Wednesday, December 17, 2014
Jacksonville should step up and take care of its teachers.
The JPEF wants to raise your taxes and I think it is a good idea too.
The difference however is what we think the money should be spent on.
I have been advocating for a half cent sales tax for education issues since 2007 and it’s something a few more public education friendly districts have already done.
Palm Beach has a special property tax that pays for Music, PE and Art classes and programs. http://www.sun-sentinel.com/local/palm-beach/fl-election-palm-school-bond-20141009-story.html
Broward County has a tax that supports technology too. http://www.broward.k12.fl.us/becon/syst/faqs.htm
Then Orange County has a half cent sales tax for school construction. http://www.orlandosentinel.com/features/education/os-orange-school-tax-election-20140820-story.html
But one tax not mentioned above is the three percent income tax imposed on Florida’s teachers and others who pay into the Florida Retirement System. Going on three years ago the legislature took three percent of teachers pay because they said it was needed to shore up the pension system. The problems were numerous. First the pension system did not need shoring up, it was one of the best and healthiest in the nation.
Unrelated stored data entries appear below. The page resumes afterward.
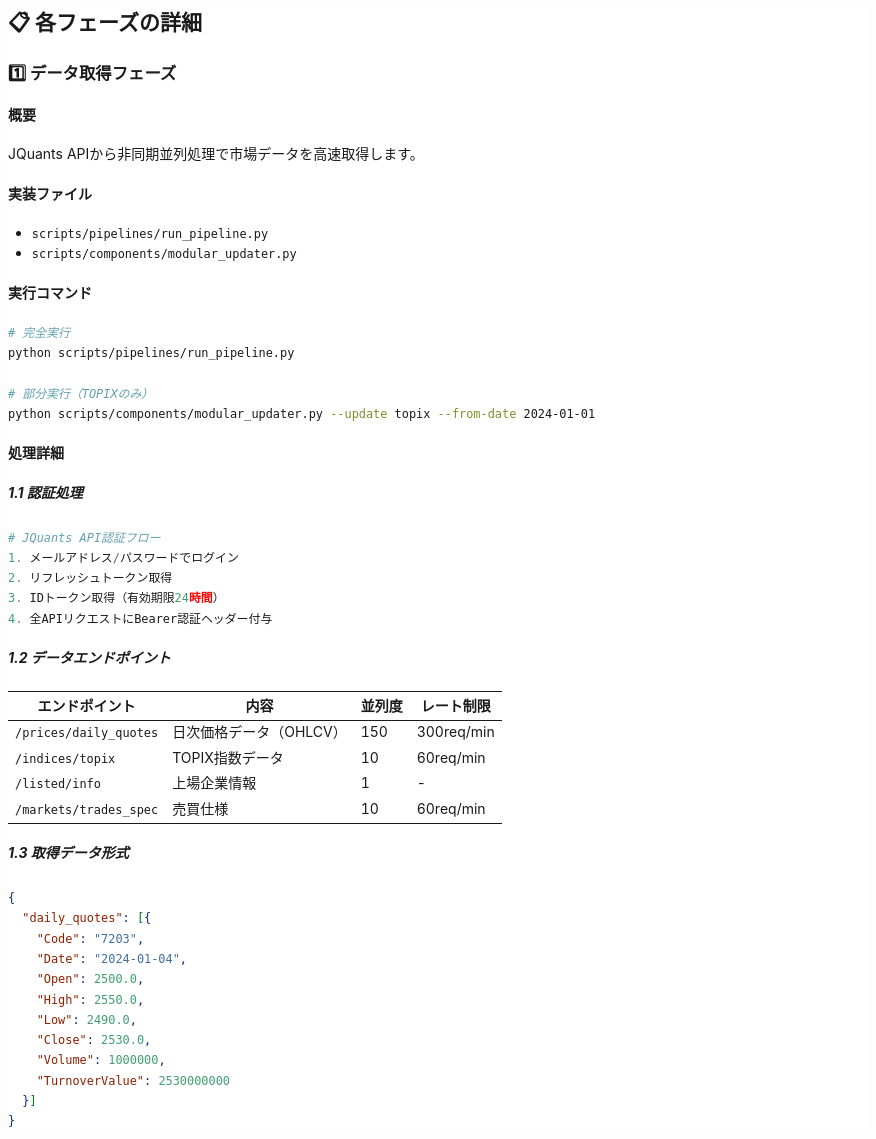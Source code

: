 ## 📋 各フェーズの詳細

### 1️⃣ データ取得フェーズ

#### 概要
JQuants APIから非同期並列処理で市場データを高速取得します。

#### 実装ファイル
- `scripts/pipelines/run_pipeline.py`
- `scripts/components/modular_updater.py`

#### 実行コマンド
```bash
# 完全実行
python scripts/pipelines/run_pipeline.py

# 部分実行（TOPIXのみ）
python scripts/components/modular_updater.py --update topix --from-date 2024-01-01
```

#### 処理詳細

##### 1.1 認証処理
```python
# JQuants API認証フロー
1. メールアドレス/パスワードでログイン
2. リフレッシュトークン取得
3. IDトークン取得（有効期限24時間）
4. 全APIリクエストにBearer認証ヘッダー付与
```

##### 1.2 データエンドポイント

| エンドポイント | 内容 | 並列度 | レート制限 |
|-------------|------|--------|----------|
| `/prices/daily_quotes` | 日次価格データ（OHLCV） | 150 | 300req/min |
| `/indices/topix` | TOPIX指数データ | 10 | 60req/min |
| `/listed/info` | 上場企業情報 | 1 | - |
| `/markets/trades_spec` | 売買仕様 | 10 | 60req/min |

##### 1.3 取得データ形式
```json
{
  "daily_quotes": [{
    "Code": "7203",
    "Date": "2024-01-04",
    "Open": 2500.0,
    "High": 2550.0,
    "Low": 2490.0,
    "Close": 2530.0,
    "Volume": 1000000,
    "TurnoverValue": 2530000000
  }]
}
```
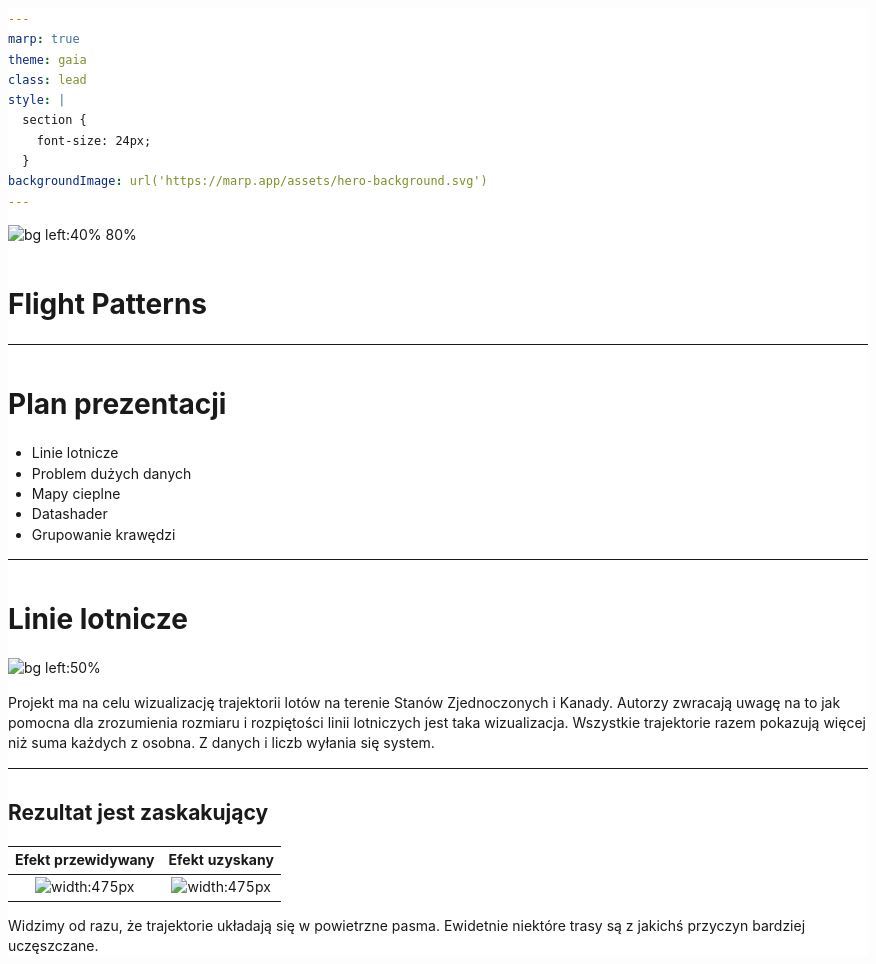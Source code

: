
 ```yaml
---
marp: true
theme: gaia
class: lead
style: |
  section {
    font-size: 24px;
  }
backgroundImage: url('https://marp.app/assets/hero-background.svg')
---
```


![bg left:40% 80%](https://i.pinimg.com/originals/23/50/09/235009158fa8f90d0f5f43c82bd5d5c3.png)

# **Flight Patterns**



---

# **Plan prezentacji**
- Linie lotnicze
- Problem dużych danych
- Mapy cieplne
- Datashader
- Grupowanie krawędzi

---

# **Linie lotnicze**
![bg left:50%](http://www.aaronkoblin.com/work/flightpatterns/title.jpg)

Projekt ma na celu wizualizację trajektorii lotów na terenie Stanów Zjednoczonych i Kanady. Autorzy zwracają uwagę na to jak pomocna dla zrozumienia rozmiaru i rozpiętości linii lotniczych jest taka wizualizacja. Wszystkie trajektorie razem pokazują więcej niż suma każdych z osobna. Z danych i liczb wyłania się system.

---

## **Rezultat jest zaskakujący**


Efekt przewidywany         |  Efekt uzyskany
:-------------------------:|:-------------------------:
![width:475px](https://media.discordapp.net/attachments/989466773277536268/1054020919439392788/image.png)  |  ![width:475px](https://cdn.discordapp.com/attachments/989466773277536268/1054020957368492032/image.png)

Widzimy od razu, że trajektorie układają się w powietrzne pasma. Ewidetnie niektóre trasy są z jakichś przyczyn bardziej uczęszczane.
Next the money taken from teachers was not put into the pension fund it was put into the general fund and now we know where the surplus Tallahassee is so proud of comes from. Finally my pension did not get three percent better but my pay check sure as heck got three percent smaller. http://jaxkidsmatter.blogspot.com/2013/01/florida-destroys-its-covenant-with.html http://www.tampabay.com/news/politics/stateroundup/florida-supreme-court-upholds-law-requiring-state-workers-to-contribute-3/1270970
You might be saying but three years ago we were on the brink of an economic disaster, to which I would reply, well since we’re not now how about returning that money to teachers and if things were so desperate then why were we giving tax breaks to friends of Rick Scott and other businesses. http://www.politifact.com/florida/statements/2014/jul/07/florida-democratic-party/rick-scott-cut-education-pay-tax-breaks-democratic/
Okay, I feel like I have gotten a little off topic. I guess my point is a small tax increase to pay for technology and construction are both good and needed things but what about helping out teachers? A recent study said Jacksonville was 108 out of 125 in pay for large districts in the entire nation. http://news.wjct.org/post/researchers-find-error-teacher-study-duval-co-lower-originally-reported
I didn’t become a teacher to get rich but why did it take me ten years to get to 40k, while in other big districts do they either start off that way or it takes less than 5 years to get there and why did Florida feel the need to balance its books on the backs of its teachers? Furthermore why are district administrators worth fair market value but they think they can both get away with and be successful paying teachers on the cheap? http://jaxkidsmatter.blogspot.com/2014/11/duvals-all-about-fair-market-value.html
So when the JPEF asks a question about a new tax to fund education priorities but leaves out giving teachers a decent salary or making up for their losses it is frustrating.
Teachers don’t become teachers to get rich but that doesn’t mean they should be stepped on, abused marginalized or neglected and it doesn’t mean they shouldn’t be paid a fair wage for what they do and if Tallahassee isn’t going to step up and do what’s right then the people of Jacksonville should.
If they are willing to, is a question JPEF should be asking.